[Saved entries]

==========

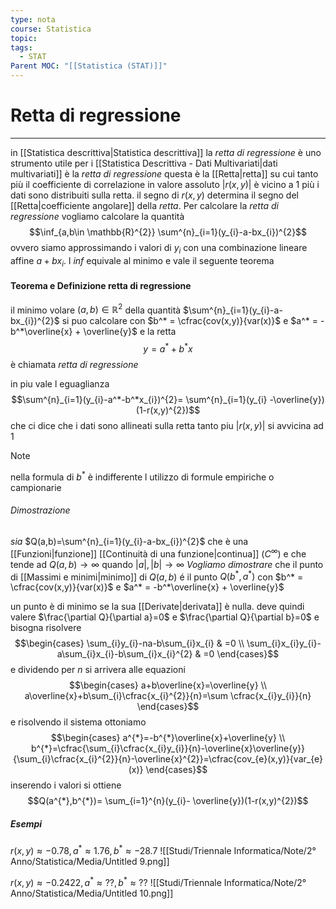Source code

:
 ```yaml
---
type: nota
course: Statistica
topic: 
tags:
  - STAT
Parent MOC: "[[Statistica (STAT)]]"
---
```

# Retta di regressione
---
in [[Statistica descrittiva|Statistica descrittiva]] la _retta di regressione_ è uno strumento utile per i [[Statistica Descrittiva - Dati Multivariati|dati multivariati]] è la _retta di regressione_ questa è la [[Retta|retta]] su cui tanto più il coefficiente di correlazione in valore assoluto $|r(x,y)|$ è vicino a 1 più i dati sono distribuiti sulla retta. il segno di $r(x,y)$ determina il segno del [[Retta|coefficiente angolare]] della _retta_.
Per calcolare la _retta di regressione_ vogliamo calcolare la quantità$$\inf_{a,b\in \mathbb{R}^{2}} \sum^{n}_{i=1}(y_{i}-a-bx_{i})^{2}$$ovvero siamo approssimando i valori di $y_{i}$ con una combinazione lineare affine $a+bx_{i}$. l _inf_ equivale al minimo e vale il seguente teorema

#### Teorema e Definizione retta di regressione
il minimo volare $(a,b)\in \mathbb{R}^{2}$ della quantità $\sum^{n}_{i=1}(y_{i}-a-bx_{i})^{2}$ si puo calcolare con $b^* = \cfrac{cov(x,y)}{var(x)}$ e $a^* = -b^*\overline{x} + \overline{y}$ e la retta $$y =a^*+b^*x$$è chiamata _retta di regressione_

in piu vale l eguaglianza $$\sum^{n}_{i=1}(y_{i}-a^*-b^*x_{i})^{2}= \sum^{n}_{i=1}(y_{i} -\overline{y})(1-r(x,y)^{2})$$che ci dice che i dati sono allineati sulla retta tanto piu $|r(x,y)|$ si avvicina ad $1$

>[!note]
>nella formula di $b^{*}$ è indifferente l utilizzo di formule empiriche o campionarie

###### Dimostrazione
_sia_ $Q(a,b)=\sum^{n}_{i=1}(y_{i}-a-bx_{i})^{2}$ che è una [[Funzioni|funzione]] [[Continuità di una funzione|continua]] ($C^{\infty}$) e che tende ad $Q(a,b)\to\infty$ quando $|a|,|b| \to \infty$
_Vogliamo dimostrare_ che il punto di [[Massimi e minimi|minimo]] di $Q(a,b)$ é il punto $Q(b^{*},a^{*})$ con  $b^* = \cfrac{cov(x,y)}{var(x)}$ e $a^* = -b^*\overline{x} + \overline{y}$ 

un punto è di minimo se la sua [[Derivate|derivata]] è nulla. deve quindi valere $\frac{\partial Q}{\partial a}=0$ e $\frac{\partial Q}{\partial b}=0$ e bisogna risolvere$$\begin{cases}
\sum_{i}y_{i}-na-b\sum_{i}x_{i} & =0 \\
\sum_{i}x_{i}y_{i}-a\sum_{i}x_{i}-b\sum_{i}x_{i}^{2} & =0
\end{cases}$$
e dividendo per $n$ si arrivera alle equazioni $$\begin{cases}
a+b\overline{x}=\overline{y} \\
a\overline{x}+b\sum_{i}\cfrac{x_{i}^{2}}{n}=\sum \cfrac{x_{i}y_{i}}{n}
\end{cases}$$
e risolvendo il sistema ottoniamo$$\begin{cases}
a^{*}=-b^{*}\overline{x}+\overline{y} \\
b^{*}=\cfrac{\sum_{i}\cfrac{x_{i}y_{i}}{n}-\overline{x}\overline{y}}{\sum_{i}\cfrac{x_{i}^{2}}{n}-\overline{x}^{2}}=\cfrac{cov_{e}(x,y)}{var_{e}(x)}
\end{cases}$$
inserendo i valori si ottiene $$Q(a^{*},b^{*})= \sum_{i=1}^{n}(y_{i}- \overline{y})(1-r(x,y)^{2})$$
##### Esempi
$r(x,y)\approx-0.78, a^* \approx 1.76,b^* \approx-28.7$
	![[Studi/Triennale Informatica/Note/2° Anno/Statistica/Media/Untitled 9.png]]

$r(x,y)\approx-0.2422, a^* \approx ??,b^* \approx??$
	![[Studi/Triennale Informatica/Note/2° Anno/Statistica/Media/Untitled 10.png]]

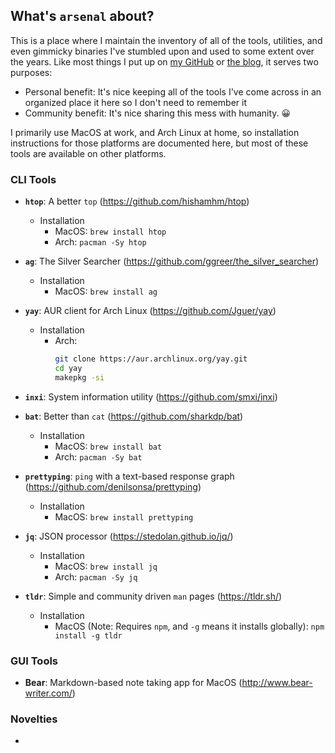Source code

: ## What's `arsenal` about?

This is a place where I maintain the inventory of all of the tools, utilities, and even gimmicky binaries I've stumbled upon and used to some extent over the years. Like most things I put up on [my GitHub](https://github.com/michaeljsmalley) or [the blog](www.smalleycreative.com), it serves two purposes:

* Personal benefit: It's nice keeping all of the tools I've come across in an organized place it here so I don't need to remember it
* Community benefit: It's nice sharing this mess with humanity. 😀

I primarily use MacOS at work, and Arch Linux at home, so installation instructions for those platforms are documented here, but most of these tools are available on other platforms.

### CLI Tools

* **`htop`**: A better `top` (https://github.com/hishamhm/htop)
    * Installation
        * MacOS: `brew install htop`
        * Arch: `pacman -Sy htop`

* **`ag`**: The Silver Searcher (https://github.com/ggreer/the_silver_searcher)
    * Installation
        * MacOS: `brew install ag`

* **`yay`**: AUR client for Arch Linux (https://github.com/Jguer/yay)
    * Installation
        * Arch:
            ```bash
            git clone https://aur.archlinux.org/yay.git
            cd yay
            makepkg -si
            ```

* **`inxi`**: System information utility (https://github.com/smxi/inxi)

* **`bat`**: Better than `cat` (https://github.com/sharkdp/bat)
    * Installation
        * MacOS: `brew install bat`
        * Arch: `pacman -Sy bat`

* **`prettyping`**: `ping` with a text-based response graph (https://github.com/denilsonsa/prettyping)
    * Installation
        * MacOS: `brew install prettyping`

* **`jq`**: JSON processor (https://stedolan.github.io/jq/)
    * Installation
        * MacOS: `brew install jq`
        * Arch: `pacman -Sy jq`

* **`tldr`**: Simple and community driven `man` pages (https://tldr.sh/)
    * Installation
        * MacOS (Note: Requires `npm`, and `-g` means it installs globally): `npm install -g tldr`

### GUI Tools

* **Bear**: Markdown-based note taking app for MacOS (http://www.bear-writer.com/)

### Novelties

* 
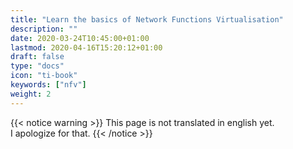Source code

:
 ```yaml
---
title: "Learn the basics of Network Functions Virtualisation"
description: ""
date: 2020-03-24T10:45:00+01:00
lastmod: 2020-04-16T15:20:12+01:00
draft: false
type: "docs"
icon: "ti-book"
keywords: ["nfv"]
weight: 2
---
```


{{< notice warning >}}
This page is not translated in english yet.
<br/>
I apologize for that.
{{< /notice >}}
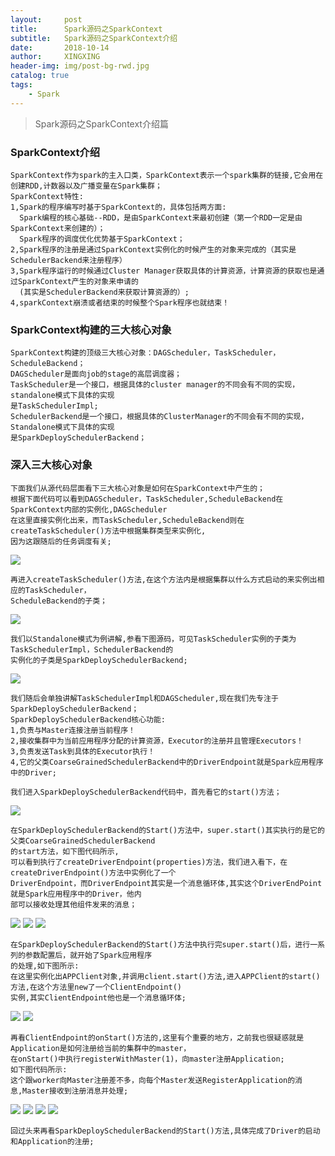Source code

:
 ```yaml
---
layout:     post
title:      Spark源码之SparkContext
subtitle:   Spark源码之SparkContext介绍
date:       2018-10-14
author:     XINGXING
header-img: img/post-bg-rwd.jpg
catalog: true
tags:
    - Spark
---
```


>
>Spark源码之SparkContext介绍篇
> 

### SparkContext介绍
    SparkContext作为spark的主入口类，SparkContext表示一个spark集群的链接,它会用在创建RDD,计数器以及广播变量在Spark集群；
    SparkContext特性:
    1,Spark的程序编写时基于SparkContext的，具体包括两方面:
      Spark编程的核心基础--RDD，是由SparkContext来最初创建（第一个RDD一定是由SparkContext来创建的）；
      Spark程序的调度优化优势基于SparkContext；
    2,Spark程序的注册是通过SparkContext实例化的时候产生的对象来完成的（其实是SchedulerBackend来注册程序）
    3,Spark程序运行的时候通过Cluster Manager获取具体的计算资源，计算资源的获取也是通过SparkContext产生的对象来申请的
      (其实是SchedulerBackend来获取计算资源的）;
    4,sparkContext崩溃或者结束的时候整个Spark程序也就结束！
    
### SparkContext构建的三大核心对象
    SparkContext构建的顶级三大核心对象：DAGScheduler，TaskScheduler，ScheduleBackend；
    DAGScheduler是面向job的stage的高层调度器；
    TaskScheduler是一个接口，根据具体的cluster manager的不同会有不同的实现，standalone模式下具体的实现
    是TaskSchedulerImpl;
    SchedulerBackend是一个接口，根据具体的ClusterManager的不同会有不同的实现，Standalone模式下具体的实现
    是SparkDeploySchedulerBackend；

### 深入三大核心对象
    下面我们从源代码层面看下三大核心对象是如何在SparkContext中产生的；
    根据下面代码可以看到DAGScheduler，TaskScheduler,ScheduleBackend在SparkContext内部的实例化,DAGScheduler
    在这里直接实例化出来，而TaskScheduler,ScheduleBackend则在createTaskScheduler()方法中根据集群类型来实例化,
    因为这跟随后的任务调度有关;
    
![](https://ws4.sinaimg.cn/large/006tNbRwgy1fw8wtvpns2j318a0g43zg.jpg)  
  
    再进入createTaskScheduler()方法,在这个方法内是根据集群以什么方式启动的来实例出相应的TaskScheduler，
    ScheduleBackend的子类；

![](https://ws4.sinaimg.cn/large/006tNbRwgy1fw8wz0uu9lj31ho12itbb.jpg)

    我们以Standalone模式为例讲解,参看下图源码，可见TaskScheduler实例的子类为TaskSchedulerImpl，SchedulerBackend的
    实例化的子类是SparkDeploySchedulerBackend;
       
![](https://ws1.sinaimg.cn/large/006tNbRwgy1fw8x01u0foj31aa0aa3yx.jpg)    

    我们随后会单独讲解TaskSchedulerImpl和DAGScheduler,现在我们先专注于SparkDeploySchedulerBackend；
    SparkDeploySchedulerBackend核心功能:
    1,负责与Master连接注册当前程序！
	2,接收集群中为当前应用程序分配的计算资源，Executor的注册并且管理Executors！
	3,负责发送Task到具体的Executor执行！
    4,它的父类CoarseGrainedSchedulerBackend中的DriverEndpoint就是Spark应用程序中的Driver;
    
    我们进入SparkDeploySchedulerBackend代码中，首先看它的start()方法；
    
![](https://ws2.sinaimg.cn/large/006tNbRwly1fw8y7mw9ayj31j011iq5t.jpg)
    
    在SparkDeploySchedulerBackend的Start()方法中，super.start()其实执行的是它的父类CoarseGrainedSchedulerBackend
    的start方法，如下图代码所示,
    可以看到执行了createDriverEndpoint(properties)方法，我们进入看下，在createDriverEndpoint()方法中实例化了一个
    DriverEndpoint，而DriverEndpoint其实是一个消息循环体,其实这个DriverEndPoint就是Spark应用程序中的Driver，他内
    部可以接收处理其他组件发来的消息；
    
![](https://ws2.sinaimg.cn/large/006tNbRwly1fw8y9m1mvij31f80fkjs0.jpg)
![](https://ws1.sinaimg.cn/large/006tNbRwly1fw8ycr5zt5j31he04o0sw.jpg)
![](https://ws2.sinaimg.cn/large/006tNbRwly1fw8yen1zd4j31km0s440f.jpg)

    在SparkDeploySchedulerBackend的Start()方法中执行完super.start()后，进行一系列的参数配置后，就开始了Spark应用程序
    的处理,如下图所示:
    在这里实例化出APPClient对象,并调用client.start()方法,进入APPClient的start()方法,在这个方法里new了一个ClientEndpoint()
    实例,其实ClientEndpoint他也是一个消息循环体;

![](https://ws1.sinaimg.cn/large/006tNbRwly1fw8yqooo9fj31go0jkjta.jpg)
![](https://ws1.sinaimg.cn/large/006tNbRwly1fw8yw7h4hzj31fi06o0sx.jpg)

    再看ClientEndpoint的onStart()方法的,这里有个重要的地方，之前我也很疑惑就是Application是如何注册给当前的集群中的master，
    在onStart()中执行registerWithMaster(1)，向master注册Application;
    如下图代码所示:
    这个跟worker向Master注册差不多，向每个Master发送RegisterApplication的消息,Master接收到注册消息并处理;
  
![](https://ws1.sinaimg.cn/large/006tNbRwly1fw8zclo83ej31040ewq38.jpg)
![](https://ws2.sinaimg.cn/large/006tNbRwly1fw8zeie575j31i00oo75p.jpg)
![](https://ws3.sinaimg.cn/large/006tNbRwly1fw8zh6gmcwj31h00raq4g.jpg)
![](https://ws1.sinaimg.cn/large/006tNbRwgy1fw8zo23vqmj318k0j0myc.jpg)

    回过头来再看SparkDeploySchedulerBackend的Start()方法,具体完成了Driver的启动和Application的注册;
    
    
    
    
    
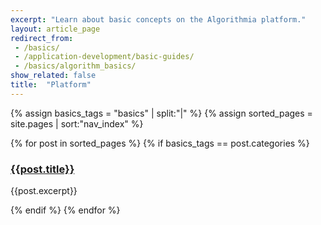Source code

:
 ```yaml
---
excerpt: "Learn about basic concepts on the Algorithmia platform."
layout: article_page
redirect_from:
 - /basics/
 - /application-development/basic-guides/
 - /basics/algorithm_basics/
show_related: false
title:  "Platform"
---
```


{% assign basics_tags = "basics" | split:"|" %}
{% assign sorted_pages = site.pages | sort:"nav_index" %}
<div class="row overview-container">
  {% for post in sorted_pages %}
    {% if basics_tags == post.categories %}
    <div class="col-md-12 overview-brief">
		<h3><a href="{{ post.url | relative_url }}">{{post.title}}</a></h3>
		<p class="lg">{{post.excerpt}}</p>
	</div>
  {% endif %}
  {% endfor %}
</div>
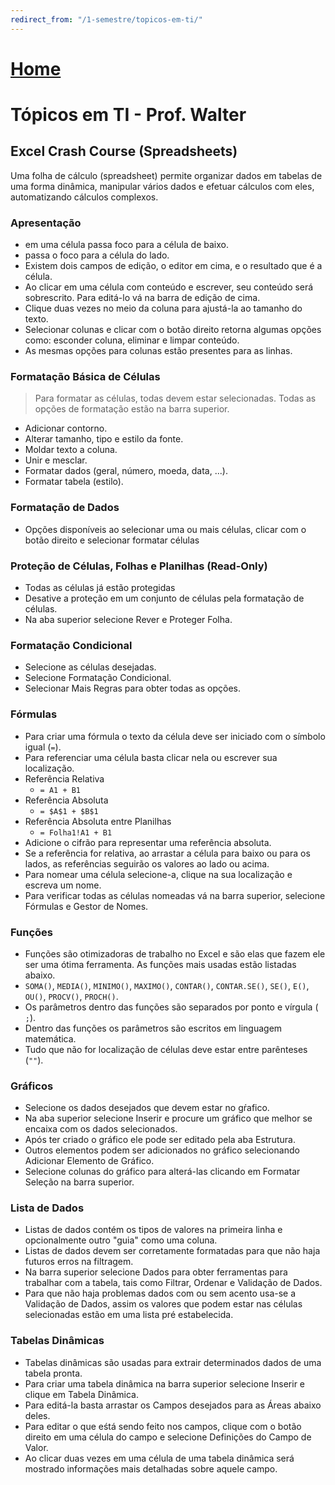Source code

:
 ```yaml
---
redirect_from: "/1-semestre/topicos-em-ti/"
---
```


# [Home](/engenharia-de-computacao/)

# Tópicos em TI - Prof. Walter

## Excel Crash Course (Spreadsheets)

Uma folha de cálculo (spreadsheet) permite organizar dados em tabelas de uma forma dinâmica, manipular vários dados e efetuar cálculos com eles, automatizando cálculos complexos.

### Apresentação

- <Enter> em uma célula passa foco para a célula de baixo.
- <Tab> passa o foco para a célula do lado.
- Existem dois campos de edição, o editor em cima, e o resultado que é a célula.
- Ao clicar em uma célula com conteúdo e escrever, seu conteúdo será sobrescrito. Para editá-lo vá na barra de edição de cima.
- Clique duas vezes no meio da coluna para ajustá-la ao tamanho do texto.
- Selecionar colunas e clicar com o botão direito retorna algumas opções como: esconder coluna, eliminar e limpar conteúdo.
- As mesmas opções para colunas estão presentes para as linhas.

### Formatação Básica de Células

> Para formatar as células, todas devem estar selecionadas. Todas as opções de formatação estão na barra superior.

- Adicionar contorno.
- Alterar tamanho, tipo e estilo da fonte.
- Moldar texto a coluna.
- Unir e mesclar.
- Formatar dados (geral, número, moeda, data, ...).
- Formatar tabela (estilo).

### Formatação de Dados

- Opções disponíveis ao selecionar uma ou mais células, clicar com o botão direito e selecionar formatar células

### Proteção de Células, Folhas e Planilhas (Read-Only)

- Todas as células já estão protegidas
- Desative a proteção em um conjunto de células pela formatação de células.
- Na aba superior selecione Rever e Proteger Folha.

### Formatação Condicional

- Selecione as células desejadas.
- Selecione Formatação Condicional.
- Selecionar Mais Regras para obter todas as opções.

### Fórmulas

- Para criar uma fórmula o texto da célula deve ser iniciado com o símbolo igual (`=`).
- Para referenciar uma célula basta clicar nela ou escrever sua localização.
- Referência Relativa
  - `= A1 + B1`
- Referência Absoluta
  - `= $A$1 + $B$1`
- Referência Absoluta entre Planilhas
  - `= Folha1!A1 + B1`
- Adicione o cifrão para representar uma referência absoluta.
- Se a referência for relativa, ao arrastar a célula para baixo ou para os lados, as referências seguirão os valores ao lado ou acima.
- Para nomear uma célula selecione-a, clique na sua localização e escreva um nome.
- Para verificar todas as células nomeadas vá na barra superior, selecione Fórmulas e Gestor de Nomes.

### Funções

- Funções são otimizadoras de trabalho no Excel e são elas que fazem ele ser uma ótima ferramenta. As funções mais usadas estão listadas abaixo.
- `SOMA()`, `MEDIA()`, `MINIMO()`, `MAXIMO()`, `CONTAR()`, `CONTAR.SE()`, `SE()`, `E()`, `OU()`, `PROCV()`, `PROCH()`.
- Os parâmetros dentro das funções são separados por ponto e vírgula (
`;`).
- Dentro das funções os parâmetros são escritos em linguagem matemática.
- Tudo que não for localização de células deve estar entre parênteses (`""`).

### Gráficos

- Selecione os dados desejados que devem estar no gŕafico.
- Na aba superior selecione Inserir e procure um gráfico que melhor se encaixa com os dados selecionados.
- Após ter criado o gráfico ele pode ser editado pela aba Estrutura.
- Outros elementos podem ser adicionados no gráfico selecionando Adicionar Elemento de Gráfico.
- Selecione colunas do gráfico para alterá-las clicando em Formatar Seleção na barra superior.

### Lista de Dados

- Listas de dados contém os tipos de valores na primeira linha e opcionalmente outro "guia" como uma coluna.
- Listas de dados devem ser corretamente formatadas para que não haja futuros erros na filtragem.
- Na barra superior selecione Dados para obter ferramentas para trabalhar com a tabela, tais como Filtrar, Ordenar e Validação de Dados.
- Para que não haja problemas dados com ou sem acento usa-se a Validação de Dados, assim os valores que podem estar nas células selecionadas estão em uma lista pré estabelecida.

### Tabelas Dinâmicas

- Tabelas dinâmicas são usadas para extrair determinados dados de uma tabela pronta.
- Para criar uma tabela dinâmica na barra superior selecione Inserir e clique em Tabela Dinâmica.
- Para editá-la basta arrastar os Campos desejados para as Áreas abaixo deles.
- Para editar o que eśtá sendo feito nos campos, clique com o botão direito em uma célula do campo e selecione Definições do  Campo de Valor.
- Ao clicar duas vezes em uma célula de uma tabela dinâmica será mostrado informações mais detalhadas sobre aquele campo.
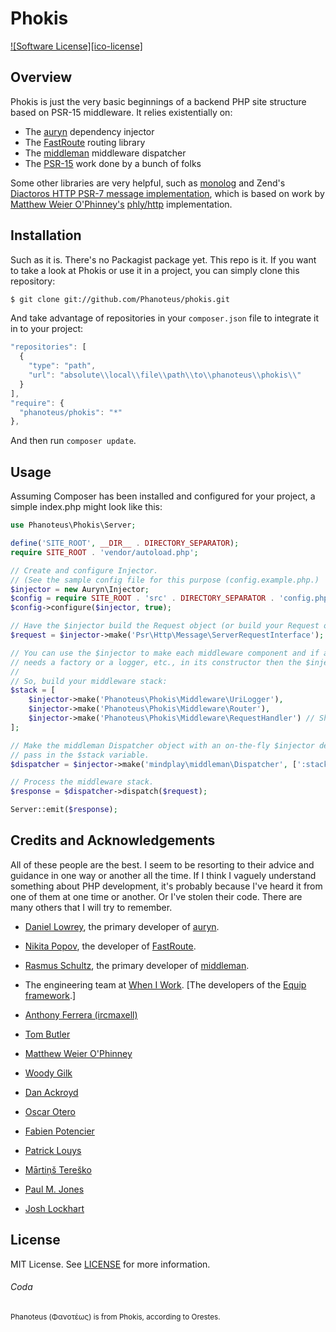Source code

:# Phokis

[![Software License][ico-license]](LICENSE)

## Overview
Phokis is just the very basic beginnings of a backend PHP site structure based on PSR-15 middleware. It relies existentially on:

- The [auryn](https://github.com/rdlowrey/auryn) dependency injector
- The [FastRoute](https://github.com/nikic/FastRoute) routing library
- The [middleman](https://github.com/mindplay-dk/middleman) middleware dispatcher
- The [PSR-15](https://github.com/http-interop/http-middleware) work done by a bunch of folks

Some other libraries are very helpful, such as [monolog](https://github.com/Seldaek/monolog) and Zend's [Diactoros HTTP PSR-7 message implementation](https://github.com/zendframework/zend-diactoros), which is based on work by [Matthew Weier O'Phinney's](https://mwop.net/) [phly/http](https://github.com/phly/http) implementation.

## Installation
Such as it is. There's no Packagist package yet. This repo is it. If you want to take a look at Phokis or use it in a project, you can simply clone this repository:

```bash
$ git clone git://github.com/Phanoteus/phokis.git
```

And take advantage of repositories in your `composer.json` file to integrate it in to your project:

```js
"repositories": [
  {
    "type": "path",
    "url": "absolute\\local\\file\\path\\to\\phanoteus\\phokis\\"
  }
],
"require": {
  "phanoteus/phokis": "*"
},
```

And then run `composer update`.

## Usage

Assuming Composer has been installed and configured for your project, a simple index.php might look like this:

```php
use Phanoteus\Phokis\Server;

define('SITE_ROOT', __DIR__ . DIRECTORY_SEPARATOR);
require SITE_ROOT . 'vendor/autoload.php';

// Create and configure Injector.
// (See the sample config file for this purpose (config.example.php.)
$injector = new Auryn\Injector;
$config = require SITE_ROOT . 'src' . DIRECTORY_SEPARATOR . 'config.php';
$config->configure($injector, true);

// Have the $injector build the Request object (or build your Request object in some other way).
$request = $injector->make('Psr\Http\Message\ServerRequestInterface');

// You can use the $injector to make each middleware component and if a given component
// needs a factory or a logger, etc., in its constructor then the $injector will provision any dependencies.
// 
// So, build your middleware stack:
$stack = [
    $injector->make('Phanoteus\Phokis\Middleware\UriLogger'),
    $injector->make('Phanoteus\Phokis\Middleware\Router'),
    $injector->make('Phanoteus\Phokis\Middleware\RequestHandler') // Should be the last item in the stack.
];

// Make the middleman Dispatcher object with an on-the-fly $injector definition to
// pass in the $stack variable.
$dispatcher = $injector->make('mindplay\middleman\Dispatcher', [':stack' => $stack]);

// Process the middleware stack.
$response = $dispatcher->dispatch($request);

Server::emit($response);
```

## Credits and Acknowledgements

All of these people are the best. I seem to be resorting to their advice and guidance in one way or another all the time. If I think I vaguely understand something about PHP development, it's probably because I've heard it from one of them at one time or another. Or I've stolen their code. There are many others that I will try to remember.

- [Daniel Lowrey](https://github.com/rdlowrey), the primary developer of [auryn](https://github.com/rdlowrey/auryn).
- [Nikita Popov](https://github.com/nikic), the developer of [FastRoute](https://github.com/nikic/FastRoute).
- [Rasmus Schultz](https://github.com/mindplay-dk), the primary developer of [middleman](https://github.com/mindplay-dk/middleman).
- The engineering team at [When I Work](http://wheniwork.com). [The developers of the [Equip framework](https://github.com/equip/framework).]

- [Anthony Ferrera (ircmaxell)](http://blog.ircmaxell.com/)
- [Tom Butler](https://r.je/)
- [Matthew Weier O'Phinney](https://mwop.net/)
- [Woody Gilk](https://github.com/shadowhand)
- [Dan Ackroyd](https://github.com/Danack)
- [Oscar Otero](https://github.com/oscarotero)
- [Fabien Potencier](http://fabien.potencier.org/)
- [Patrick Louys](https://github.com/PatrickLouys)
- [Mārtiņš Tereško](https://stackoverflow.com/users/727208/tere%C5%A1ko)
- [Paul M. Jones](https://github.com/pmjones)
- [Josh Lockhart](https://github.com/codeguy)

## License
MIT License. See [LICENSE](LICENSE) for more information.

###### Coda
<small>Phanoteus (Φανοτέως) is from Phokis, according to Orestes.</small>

==========

-- Work task --
Repeat exactly the lines of the records from the one containing "MIT License. See" to the last, and include no line outside that stretch.

-- Expected output --
MIT License. See [LICENSE](LICENSE) for more information.

###### Coda
<small>Phanoteus (Φανοτέως) is from Phokis, according to Orestes.</small>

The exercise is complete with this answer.